本发明公开了一种促进小麦生长的复合菌剂及应用。所述复合菌剂是由固氮菌(Azotobacter chroococcum)N24菌液、根瘤菌(Rhizobium radiobacter)J16菌液、克雷伯氏菌(Klebsiella quasivariicola)P5菌液混合发酵后制得。本发明从小麦根际土壤中分离得到固氮菌N24、解钾菌J16、溶磷菌P5，由三种菌液混合发酵制得的复合菌剂同时具备固氮、溶磷和解钾的作用，可大幅度增加土壤中有效氮、有效磷和有效钾的含量，显著提高植物的株高、鲜重、干重、氮含量、磷含量和钾含量，促进植物生长，减少化肥的使用量，提高作物产量，在农业生产上具有重要意义。

Description

一种促进小麦生长的复合菌剂及应用

技术领域

本发明涉及植物根际促生菌技术领域，具体地，涉及一种促进小麦生长的复合菌剂及应用。

背景技术

氮、磷、钾是植物进行生长和代谢活动所必需的营养元素，对农作物高产起到了关键作用。相关文献表明，土壤中95％的磷和钙、铝、铁等离子结合形成难于溶解的化合物；而钾和钠、钙等碱金属也以铝硅酸盐形式存在，降低了钾的溶解性。因此，土壤中植物能够吸收利用的活化态磷和钾元素较少。此外，尽管每年向农田中投入大量的化肥，但植物对这些化肥的利用率只有35％左右，多余的氮肥进入地下水***，对环境造成了一定破坏。所以减少化肥使用，提高土壤中氮、磷、钾的高效利用，对作物高产和土壤生态维护等方面都具有非常重要的意义。
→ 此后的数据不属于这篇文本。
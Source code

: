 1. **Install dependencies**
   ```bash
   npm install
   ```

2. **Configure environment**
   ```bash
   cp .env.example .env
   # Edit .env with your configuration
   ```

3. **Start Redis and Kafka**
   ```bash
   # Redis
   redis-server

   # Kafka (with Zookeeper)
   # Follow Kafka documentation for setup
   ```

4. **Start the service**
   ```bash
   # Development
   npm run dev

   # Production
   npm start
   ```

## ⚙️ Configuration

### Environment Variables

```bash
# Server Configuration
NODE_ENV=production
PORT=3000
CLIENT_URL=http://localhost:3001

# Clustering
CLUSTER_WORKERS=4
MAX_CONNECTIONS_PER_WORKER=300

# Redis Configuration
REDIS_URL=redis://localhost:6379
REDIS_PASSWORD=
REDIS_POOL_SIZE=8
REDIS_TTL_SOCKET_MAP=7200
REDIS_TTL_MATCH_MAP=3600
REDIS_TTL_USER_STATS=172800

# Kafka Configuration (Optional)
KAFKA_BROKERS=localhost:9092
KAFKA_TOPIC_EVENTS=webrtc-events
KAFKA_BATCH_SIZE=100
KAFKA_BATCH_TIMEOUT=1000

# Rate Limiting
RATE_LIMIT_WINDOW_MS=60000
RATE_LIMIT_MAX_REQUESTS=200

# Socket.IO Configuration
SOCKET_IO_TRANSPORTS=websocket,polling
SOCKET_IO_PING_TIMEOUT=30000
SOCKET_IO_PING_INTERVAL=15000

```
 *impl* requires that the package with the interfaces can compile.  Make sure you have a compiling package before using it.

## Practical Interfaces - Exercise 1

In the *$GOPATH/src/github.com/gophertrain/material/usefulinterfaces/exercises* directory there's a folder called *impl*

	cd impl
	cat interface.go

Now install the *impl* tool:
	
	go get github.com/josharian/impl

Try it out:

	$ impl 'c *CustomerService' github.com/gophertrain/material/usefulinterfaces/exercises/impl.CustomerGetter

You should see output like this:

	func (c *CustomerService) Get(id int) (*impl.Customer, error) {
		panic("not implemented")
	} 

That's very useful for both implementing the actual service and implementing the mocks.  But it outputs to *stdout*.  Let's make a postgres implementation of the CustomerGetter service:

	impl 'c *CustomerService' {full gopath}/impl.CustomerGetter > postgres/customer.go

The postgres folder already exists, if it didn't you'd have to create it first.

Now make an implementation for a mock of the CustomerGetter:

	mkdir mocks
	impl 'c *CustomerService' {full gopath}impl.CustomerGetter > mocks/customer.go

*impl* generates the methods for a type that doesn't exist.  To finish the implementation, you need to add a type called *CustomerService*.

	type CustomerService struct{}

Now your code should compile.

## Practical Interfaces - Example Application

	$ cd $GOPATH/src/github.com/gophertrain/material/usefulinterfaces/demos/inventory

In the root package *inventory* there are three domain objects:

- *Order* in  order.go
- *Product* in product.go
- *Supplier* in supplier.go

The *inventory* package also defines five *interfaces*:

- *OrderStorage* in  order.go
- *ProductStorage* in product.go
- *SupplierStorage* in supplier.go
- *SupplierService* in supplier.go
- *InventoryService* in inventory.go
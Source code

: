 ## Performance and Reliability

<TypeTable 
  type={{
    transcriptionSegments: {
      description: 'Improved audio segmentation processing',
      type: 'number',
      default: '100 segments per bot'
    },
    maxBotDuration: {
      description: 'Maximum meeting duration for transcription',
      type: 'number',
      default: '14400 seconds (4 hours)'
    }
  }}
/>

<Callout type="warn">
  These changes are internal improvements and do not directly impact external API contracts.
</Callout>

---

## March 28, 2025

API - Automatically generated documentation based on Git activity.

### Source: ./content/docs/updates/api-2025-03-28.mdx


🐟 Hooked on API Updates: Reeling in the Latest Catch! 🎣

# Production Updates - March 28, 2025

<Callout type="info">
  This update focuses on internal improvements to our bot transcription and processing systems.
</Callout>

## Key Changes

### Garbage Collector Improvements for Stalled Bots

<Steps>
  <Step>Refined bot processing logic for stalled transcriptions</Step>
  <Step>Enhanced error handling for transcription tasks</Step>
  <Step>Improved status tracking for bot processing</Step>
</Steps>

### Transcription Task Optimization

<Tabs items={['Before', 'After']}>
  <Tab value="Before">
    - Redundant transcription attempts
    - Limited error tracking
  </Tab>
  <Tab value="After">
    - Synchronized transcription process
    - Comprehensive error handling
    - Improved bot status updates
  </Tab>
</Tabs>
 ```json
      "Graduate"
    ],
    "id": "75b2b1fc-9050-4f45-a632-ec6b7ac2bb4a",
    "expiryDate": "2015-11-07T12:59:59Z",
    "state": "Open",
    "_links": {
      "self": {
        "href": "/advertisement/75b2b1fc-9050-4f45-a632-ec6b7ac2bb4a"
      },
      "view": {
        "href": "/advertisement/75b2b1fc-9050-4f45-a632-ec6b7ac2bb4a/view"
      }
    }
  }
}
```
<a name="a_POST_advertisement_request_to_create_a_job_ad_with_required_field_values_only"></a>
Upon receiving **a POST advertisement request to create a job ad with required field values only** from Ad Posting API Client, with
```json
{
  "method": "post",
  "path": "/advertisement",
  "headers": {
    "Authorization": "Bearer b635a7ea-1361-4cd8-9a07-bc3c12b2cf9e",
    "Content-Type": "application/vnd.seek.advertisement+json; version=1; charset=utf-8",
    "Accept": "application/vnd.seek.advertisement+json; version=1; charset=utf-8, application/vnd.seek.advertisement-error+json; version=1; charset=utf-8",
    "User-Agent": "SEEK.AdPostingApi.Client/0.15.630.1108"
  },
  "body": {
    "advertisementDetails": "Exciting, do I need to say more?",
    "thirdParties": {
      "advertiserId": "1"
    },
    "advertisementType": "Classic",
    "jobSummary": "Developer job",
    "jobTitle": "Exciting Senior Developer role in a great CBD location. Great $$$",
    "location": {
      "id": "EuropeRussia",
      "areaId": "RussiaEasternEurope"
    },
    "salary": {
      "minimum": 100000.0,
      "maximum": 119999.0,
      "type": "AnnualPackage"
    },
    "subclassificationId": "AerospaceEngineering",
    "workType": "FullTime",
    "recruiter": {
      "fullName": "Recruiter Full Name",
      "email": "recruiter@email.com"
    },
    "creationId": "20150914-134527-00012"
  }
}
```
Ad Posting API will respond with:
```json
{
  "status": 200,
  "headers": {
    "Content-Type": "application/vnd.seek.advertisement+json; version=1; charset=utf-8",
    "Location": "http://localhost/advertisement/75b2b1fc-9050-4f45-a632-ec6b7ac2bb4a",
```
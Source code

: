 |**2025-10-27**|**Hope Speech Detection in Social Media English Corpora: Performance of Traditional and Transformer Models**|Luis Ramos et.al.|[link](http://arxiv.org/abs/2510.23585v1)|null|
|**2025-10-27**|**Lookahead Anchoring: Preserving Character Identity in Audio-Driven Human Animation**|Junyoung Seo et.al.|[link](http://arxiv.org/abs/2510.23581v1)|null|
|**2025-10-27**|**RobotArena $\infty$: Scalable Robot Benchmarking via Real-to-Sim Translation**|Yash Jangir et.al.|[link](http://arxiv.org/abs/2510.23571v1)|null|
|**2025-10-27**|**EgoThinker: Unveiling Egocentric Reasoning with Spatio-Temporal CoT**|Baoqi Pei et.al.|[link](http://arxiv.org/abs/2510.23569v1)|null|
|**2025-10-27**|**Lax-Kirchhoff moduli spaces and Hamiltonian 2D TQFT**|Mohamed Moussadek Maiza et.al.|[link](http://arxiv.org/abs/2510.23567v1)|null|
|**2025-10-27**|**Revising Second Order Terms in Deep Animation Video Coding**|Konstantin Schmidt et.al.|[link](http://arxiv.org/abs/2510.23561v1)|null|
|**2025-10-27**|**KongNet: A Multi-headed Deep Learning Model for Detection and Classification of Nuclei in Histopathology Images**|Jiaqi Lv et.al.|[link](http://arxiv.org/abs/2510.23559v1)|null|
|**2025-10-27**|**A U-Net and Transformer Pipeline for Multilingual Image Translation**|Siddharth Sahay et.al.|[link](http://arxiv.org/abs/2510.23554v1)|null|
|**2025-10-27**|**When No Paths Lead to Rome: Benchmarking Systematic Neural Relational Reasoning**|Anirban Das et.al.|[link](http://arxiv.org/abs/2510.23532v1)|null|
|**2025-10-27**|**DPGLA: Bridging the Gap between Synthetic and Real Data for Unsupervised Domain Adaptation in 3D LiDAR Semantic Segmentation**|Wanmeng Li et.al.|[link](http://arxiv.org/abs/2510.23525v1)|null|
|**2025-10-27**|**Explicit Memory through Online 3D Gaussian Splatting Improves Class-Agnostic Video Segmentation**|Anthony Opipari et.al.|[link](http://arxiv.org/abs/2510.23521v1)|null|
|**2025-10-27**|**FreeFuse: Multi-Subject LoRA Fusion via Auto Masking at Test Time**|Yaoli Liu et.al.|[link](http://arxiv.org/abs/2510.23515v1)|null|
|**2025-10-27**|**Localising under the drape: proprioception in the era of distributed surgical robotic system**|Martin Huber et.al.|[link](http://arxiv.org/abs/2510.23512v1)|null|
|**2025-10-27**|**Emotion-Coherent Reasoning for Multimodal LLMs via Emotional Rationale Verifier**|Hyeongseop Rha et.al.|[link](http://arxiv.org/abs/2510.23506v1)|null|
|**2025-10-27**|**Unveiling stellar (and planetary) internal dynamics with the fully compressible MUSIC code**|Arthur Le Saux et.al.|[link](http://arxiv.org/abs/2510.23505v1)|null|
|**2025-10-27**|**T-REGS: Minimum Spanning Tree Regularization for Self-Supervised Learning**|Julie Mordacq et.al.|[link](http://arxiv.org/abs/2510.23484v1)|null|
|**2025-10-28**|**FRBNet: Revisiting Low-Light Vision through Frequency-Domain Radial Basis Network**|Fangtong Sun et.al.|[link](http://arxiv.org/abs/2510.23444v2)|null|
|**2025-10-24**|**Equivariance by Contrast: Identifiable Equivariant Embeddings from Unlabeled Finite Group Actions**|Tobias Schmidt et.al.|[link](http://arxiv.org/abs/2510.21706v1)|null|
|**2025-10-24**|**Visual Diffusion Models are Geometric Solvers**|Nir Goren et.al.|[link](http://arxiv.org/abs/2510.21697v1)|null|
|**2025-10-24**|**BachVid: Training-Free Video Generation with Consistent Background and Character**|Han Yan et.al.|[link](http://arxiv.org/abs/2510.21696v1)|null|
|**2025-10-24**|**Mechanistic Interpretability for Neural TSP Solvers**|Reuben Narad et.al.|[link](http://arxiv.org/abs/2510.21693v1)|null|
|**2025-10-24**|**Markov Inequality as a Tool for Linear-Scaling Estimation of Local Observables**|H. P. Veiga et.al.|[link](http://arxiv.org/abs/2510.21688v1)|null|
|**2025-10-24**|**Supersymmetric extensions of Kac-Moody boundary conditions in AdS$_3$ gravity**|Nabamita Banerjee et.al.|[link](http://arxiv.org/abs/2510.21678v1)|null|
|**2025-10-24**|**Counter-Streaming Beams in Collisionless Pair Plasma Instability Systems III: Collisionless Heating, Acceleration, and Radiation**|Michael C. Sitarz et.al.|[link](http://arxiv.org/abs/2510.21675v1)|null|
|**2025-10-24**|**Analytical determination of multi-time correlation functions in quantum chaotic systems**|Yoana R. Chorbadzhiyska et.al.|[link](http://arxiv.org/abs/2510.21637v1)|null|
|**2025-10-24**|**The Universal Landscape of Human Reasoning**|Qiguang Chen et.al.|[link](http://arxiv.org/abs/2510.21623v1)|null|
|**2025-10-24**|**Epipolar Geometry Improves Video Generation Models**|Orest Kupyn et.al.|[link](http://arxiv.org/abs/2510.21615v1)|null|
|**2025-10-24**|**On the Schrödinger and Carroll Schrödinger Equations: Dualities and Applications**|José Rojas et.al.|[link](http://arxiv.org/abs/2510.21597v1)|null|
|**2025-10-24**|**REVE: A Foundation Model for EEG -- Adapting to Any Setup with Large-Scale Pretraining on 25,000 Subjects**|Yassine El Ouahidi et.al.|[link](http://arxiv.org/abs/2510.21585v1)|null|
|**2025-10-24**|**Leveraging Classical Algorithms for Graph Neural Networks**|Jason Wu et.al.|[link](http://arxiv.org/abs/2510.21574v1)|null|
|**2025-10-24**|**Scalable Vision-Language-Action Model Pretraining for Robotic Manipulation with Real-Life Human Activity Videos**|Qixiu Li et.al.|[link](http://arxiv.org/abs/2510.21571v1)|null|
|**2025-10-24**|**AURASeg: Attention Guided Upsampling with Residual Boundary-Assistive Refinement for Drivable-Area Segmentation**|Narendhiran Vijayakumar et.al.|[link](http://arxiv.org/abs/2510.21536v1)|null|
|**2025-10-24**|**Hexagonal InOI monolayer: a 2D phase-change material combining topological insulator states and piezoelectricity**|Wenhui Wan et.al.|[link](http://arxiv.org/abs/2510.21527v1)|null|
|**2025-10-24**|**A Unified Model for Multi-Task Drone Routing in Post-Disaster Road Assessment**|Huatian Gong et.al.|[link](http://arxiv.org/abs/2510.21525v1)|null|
微生物能够在土壤营养元素转化方面发挥重要作用，例如溶磷细菌可以将不溶性的磷转化为植物可利用的形态，硅酸盐细菌则可以将钾离子从钾长石中释放出来，固氮菌能将空气中的氮气转化为铵。这些植物益生菌不仅通过活化土壤中的营养元素，增强植物对氮、磷、钾的吸收，并且部分微生物还能合成和分泌对植物生长有促进作用的物质，如吲哚-3-乙酸(IAA)、铁载体及1-氨基环丙烷-羧酸(ACC)脱氨酶等，从而促进植物的生长和发育。

如韩晓阳等(2018)从茶园采集土壤，分离得到了一株枯草芽孢杆菌，该菌株对土壤钾素的转化和释放能力较强。将分离到的该解钾菌接种到土壤后发现茶园土壤中的速效钾含量增加了约28％。通过对茶树的芽重进行测定发现，使用解钾菌后百芽重显著增加；同时，茶叶的茶多酚含量降低，而氨基酸的浓度明显提高，说明解钾菌不仅能提高茶叶产量，还能改善茶叶的品质。尽管该技术在一定程度上能够促进植物的生长，由于只添加了一种解钾菌，虽然土壤中的可利用钾含量提高了，但磷元素依然成为限制植物生长的因素，所以单一的菌株对土壤养分转化和植物生长的提升能力有限。

又如申请号为CN201610155718.7的中国专利公开了一种能促进白三叶地上组织生长的高效解磷菌及其应用，具体是采集白三叶根际土壤，利用PKO选择培养基从样本中分离纯化出一种溶磷细菌，经鉴定为阴沟肠杆菌(Enteuobactor cloacae)，该菌株在PKO培养基上能形成较大的溶磷圈。将该菌接种到白三叶上之后，宿主植物的生物量有大幅度的增加。该技术仅包含一种解磷菌，功能较为单一，只能提高土壤中磷含量。植物生长需要大量的氮、磷和钾，单一的解磷菌不能满足植物生长的需求，在推广使用中有一定的局限性。

又如Reinhold等(1993)从巴基斯坦盐碱地先锋植物禾草卡拉草(Leptochlotusca)中分离到固氮弧菌(Azoarus spp.)，证明了生长在常年不施任何氮肥的盐碱土中的卡拉草，每年的生物学产量可达到20～40t/hm²，与其中固氮弧菌的作用密切相关。在一些禾本科植物中存在着的内生固氮细菌与宿主植物在长期的共同进化过程中形成一个高效固氮体系—内生固氮体系。研究证明，内生固氮菌避免了化合态氮的抑制及土著微生物的竞争，更有利于充分发挥固氮效能，分泌固氮产物直接供给植物吸收，表现出更高的固氮效率。同时还具有分泌生长素、溶磷，增强植株抗病性、抗逆境等多方面的促进植物生长的作用。该技术由于仅包含一种固氮菌，功能较为单一，虽然能够起到固氮作用和一定的溶磷作用，但仍然不能满足植物生长需要大量氮、磷、钾的需求。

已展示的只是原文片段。